→ Problem: Only the lines holding "github" are wanted. Copy every one from the records below.

(Dataset entries)
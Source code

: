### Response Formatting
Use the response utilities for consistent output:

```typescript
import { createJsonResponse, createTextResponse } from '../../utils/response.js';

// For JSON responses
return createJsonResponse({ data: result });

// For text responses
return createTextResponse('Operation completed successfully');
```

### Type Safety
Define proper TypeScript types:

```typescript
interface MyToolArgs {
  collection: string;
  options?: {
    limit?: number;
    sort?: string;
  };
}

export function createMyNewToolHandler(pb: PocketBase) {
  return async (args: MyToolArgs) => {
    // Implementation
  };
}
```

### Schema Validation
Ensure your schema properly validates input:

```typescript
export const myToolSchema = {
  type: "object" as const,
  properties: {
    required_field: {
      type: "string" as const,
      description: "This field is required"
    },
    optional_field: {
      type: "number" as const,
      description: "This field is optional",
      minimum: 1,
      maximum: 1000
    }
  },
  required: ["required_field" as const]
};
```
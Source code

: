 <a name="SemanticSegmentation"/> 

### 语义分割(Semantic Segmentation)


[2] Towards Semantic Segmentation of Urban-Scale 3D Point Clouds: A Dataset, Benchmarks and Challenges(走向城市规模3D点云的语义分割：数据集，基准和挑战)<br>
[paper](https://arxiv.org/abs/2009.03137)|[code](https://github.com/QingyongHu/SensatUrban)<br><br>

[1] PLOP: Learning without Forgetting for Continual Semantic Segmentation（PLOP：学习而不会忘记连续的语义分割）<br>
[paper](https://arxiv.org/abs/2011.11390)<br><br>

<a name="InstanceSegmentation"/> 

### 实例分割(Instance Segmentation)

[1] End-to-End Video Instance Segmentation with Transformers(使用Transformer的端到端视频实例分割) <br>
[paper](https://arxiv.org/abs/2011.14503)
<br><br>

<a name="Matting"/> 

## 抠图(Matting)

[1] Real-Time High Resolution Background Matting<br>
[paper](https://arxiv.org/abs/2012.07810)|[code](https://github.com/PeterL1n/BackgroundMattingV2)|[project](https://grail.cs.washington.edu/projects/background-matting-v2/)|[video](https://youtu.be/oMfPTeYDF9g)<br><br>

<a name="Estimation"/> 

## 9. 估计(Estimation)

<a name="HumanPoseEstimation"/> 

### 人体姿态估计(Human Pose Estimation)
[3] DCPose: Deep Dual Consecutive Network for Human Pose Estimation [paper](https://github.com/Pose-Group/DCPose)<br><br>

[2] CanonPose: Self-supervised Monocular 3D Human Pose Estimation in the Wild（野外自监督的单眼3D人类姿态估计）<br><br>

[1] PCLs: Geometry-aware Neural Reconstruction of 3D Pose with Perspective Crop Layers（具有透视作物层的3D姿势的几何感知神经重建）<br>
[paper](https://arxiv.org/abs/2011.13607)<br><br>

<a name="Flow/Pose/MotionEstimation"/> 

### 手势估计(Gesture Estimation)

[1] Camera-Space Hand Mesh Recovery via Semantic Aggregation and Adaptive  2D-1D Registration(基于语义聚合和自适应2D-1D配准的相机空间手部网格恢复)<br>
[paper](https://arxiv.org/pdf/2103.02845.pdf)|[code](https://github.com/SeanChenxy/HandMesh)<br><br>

→ Completed task:
[paper](https://arxiv.org/abs/2009.03137)|[code](https://github.com/QingyongHu/SensatUrban)<br><br>
[paper](https://arxiv.org/abs/2012.07810)|[code](https://github.com/PeterL1n/BackgroundMattingV2)|[project](https://grail.cs.washington.edu/projects/background-matting-v2/)|[video](https://youtu.be/oMfPTeYDF9g)<br><br>
[3] DCPose: Deep Dual Consecutive Network for Human Pose Estimation [paper](https://github.com/Pose-Group/DCPose)<br><br>
[paper](https://arxiv.org/pdf/2103.02845.pdf)|[code](https://github.com/SeanChenxy/HandMesh)<br><br>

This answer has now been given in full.